Abstract
Young men who have sex with men (MSM) represent an increasing number of new HIV infections in many communities. Many individuals still hold beliefs that may lead to discrimination against HIV-positive individuals. HIV stigma is associated with negative health and psychosocial outcomes and may lead to greater challenges for this marginalized population. This study describes stigma experienced by HIV-positive young MSM, explores its relationship to psychosocial measures, and tests the hypothesis that stigma scores will be higher in those diagnosed less than 1 year ago versus more than 1 year. From August 2004 to September 2005 young MSM completed a questionnaire including demographic information and psychosocial measures. Descriptive and bivariate analyses of association were used to interpret data from the total stigma scale and four subscales: personalized stigma (PS), public attitudes (PA), negative self-image (NSI), and disclosure concerns (DC).
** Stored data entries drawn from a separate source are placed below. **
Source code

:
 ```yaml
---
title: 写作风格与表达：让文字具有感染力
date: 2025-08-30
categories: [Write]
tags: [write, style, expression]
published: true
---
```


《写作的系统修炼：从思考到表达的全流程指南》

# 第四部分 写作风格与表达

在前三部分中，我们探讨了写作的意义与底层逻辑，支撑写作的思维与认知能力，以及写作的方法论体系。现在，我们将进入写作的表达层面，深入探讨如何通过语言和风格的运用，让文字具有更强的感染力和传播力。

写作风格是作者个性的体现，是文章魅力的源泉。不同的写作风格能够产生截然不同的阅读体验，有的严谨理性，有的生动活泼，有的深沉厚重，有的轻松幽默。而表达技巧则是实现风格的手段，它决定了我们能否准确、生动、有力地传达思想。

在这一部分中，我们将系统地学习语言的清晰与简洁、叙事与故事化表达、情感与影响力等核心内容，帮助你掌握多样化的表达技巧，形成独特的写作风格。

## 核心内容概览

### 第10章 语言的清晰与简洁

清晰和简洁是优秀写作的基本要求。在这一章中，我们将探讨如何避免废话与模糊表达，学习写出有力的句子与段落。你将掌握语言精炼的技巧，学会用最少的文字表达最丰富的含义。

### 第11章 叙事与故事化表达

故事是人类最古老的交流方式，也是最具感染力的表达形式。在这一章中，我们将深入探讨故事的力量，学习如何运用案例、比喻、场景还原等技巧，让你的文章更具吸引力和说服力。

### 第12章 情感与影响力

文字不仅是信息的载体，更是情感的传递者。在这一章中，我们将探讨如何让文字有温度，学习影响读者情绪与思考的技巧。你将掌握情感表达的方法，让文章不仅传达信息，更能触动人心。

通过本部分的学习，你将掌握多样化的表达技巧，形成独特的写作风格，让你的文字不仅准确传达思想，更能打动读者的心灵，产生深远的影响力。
Index scores were calculated by standardizing each subscale for direct comparisons. The 42 participants were: mean 21.3 years; 45% black, 24% Hispanic, 26% white; 14% transgender; and 50% diagnosed HIV-positive less than 1 year. Participants reported HIV-related stigma across all domains with mean index subscale scores: PS 0.57, PA 0.61, NSI 0.63, DC 0.75 indicating that disclosure concerns were prevalent in comparison to other forms of HIV-related stigma. Stigma scores correlated with depression, social support, self-esteem, and romantic loneliness. Stigma scores did not differ for those diagnosed less than 1 year ago versus more than 1 year ago. Providers should address HIV-related stigma concerns, particularly disclosure, throughout the trajectory of the illness when caring for HIV-positive young MSM as a factor affecting health outcomes and psychosocial functioning.
Introduction
Stigma experienced by people living with HIV has been well documented by numerous previous studies.1–3 HIV-related stigma has been problematic for people living with HIV since the beginning of the epidemic and has been associated with several health outcomes including HIV testing and health care seeking behaviors, psychosocial functioning, and sexual risk behaviors. Studies have documented that stigma and shame associated with HIV represent a significant barrier to screening for the disease.4 For example, one study reported that over half of men who had not been tested for HIV cited fear of negative social consequences as an important reason for not getting tested and over 40% of high risk men in another study indicated that name-based reporting of HIV test results would lead them to defer testing.5,6 HIV-related stigma and discrimination have also been identified as barriers to seeking appropriate healthcare for people living with HIV.7,8 In a study of HIV-positive adolescents, half of participants reported skipping medication doses to avoid disclosure of HIV status to friends and family.9 Other authors have clearly linked experience of HIV stigma with increased rates of depression.10,11
While attitudes toward people living with HIV have seemed to improve over the past few decades, a recent Kaiser Family Foundation report showed that many people still hold beliefs that may stigmatize or lead to discrimination against HIV-positive individuals.12 Other recent studies indicate that HIV-related stigma remains a significant problem across many groups of people living with HIV/AIDS including older adults, women, lesbian, gay and bisexual (LGB) individuals, and ethnic minorities.11,13–15
Conceptually, HIV-related stigma has been described across a variety of separate domains including: disclosure concerns, negative self image, public attitudes, and personalized stigma.16 These domains have been used to better describe how stigma is experienced by individuals and how it may be operationalized as a basis for intervention or treatment. Instruments to measure HIV-related stigma have been developed and validated by correlation with other psychosocial measures including self-esteem, social support and depression.16,17 However, stigma experienced by those living with HIV/AIDS varies greatly among individuals and different populations. For example, one study measured and explored the relative importance of different domains of stigma experienced by older people living with HIV/AIDS revealing that concern about disclosure of HIV status was most troubling for this population.14 Another study of women living with HIV showed that levels of stigma were highly correlated with depression.11 Among African Americans living with HIV factors including increased social support from friends and higher educational level predicted lower perceived HIV-related stigma.13
To date, there is little published literature on HIV/AIDS-related stigma experienced by young men who have sex with men (MSM); a demographic group representing a significant portion of those already living with HIV/AIDS and recent Centers for Disease Control data suggest represent an increasing number of new HIV infections in many communities.18 HIV-positive young MSM are among the most marginalized and at-risk groups in our society and may experience multiple layers of stigma due to their sexual orientation, gender identity, and/or race/ethnicity in addition to their HIV status.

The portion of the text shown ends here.